-- SUPPLIED MATERIAL follows --
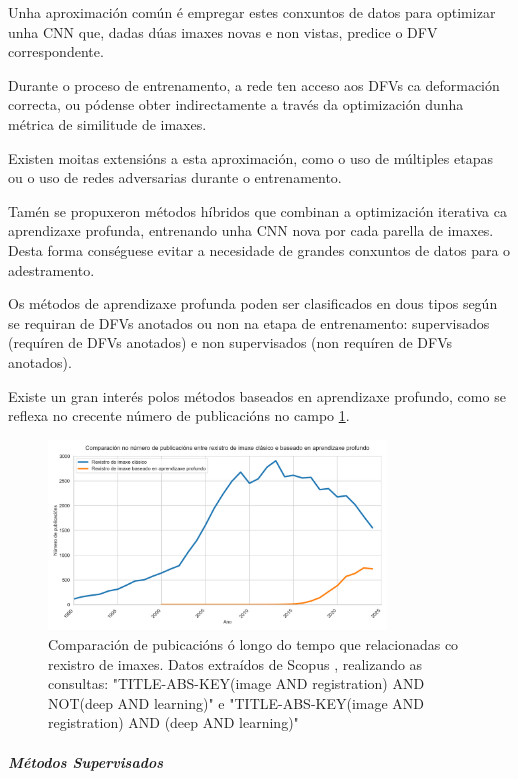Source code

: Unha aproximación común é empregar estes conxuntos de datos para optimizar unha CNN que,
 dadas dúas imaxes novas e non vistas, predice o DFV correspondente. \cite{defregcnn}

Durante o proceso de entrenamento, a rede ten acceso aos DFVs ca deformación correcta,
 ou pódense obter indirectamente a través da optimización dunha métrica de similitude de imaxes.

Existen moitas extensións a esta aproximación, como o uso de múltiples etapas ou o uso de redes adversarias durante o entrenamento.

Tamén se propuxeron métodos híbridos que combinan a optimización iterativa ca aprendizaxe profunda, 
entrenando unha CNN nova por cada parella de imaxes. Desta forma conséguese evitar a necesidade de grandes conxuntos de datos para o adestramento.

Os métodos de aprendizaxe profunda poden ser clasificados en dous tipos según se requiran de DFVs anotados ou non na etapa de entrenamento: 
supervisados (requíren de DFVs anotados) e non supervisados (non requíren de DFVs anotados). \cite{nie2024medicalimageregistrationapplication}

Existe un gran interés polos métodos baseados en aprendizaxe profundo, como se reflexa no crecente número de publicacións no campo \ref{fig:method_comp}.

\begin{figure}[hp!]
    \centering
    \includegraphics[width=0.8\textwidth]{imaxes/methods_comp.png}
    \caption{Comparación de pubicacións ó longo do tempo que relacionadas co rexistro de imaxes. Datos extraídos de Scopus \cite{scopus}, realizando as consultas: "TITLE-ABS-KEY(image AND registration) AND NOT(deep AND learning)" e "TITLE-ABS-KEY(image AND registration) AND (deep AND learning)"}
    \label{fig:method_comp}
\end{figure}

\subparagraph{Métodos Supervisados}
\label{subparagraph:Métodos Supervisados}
-- SUPPLIED MATERIAL concluded --
• **EXERCISE OBJECTIVE**: From the listing, tally every line with the word "subparagraph" in it and give only the tally.

• **ANSWER BOX**: 2